RFC: file and dataset access in Rasterio tools and plugins #1300

sgillies · 2018-03-23T22:13:23Z

There's a discussion we're having in several places about high-level vs low-level ways of accessing paths and datasets in Rasterio tools and plugins. This is a request for comments on a pattern that I’ve found. We could use it, modify it, or come up with some better pattern or patterns. Let’s discuss.

Developers want path-based utilities

We all want power, right? We want to do more with less code. High-level file operations like https://docs.python.org/3/library/shutil.html#shutil.copy allow users to do bash-like scripting in Python, using files (or paths) as the primary things.

shutil in the standard library is a good model

There is precedent for this kind of thing in the Python standard library. See https://github.com/python/cpython/blob/master/Lib/shutil.py.

shutil.copyfile() is largely concerned with avoiding copying to the same file, determining whether files exist, and if symbolic links should be resolved. The actual copying is done by shutil.copyfileobj() which operates on opened Python file objects and doesn’t need to know that there is a filesystem at all.

High-level utilities or tools for Rasterio should work like this, too. They should mostly be concerned with the dataset files (or identifiers) and delegate to methods that operate on opened dataset objects.

Here’s a sketch.

def dataset_features(dsrc):
    """Yields GeoJSON features extracted from the dsrc dataset"""
    # For example.
    yield {"type": "Feature"}


def dataset_features_tool(src, dst):
    """Writes GeoJSON features extracted from src file to dst file

    This is a higher level abstraction than dataset_features().

    Parameters
    ----------
    src : str
        A raster dataset filename or identifier.
    dst : str
        An output filename.

    Returns
    -------
    None

    There's no need to return anything since the intent is to write to
    disk and we'll be careful to always raise an exception if that
    doesn't go exactly right.
    """
    # First, validate parameters.
    # Next, open the output file and the input dataset.
    with open(dst, 'wb') as fdst, rasterio.open(src) as dsrc:
        # Write out a sequence of GeoJSON texts.
        for feat in dataset_features(dsrc):
            fdst.write(json.dumps(feat))

But geospatial files aren’t the same as filesystem files

Operations like shutil.copyfile() are easy to describe and implement because they operate on a standardized operating system file – an array of bytes with associated metadata – where the content is irrelevant.

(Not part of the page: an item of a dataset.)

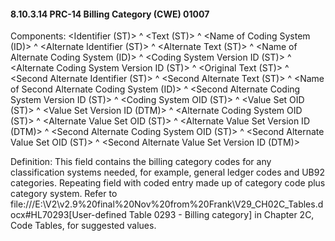 #### 8.10.3.14 PRC-14 Billing Category (CWE) 01007

Components: &lt;Identifier (ST)> ^ &lt;Text (ST)> ^ &lt;Name of Coding System (ID)> ^ &lt;Alternate Identifier (ST)> ^ &lt;Alternate Text (ST)> ^ &lt;Name of Alternate Coding System (ID)> ^ &lt;Coding System Version ID (ST)> ^ &lt;Alternate Coding System Version ID (ST)> ^ &lt;Original Text (ST)> ^ &lt;Second Alternate Identifier (ST)> ^ &lt;Second Alternate Text (ST)> ^ &lt;Name of Second Alternate Coding System (ID)> ^ &lt;Second Alternate Coding System Version ID (ST)> ^ &lt;Coding System OID (ST)> ^ &lt;Value Set OID (ST)> ^ &lt;Value Set Version ID (DTM)> ^ &lt;Alternate Coding System OID (ST)> ^ &lt;Alternate Value Set OID (ST)> ^ &lt;Alternate Value Set Version ID (DTM)> ^ &lt;Second Alternate Coding System OID (ST)> ^ &lt;Second Alternate Value Set OID (ST)> ^ &lt;Second Alternate Value Set Version ID (DTM)>

Definition: This field contains the billing category codes for any classification systems needed, for example, general ledger codes and UB92 categories. Repeating field with coded entry made up of category code plus category system. Refer to file:///E:\V2\v2.9%20final%20Nov%20from%20Frank\V29_CH02C_Tables.docx#HL70293[User-defined Table 0293 - Billing category] in Chapter 2C, Code Tables, for suggested values.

Geospatial datasets, and more specifically GDAL files, come in many flavors, aren’t always a single file, sometimes they are application protocols (like WFS “files”). Sometimes they aren’t even compatible with each other. What does it mean to convert a many-layered netcdf file to a JPEG? In our tools, it’s not going to be as simple as with shutil.copyfile().

Say we want to open the source dataset with some format-specific conditions (like number of threads for a GeoTIFF or block sizing for JP2) or specify a compact JSON encoding for the output. This requires us to be able to pass options through dataset_features_tool() into rasterio.open() and json.dumps().

I think it’s a good idea to have one pattern for doing this in Rasterio and its plugins.

Here’s a sketch of a pattern.

def dataset_features_tool(src, dst, src_opts=None, dst_opts=None):
    # Because a mutable default value doesn't work.
    src_opts = src_opts or {}
    dst_opts = dst_opts or {}

    with open(dst, 'wb') as fdst, rasterio.open(src, **src_opts) as dsrc:
        # Write out a sequence of GeoJSON texts.
        for feat in dataset_features(dsrc):
            fdst.write(json.dumps(feat, **dst_opts))

It’s not as transparent as the following would be

def dataset_features_tool(src, dst, src_num_threads=None, dst_separators=None, ...):

but I don’t think it’s feasible to list all the possible opening options as keyword arguments. There are dozens across all the different format drivers and the code would have to be updated every time a new driver was added.

Tool configuration environment

Say we want the tool to execute in the context of a set of GDAL configuration options like CPL_DEBUG=ON and GDAL_DISABLE_READDIR_ON_OPEN=TRUE. It’s possible to call the tool within a rasterio Env block as shown below.

with rasterio.Env(CPL_DEBUG=True, GDAL_DISABLE_READDIR_ON_OPEN=True):
    dataset_features_tool('example.tif', 'output.json')

But a higher-level abstraction that moves the Env into the tool may make it easier to use. We could add a third keyword argument, sketched below.

def dataset_features_tool(src, dst, src_opts=None, dst_opts=None, config=None):
    # Because a mutable default value doesn't work.
    src_opts = src_opts or {}
    dst_opts = dst_opts or {}
    config = config or {}

    with rasterio.Env(**config):
        with open(dst, 'wb') as fdst, rasterio.open(src, **src_opts) as dsrc:
            # Write out a sequence of GeoJSON texts.
            for feat in dataset_features(dsrc):
                fdst.write(json.dumps(feat, **dst_opts))

A tool class?

If we find this pattern useful, we could consider taking the next step and extract a callable class from it.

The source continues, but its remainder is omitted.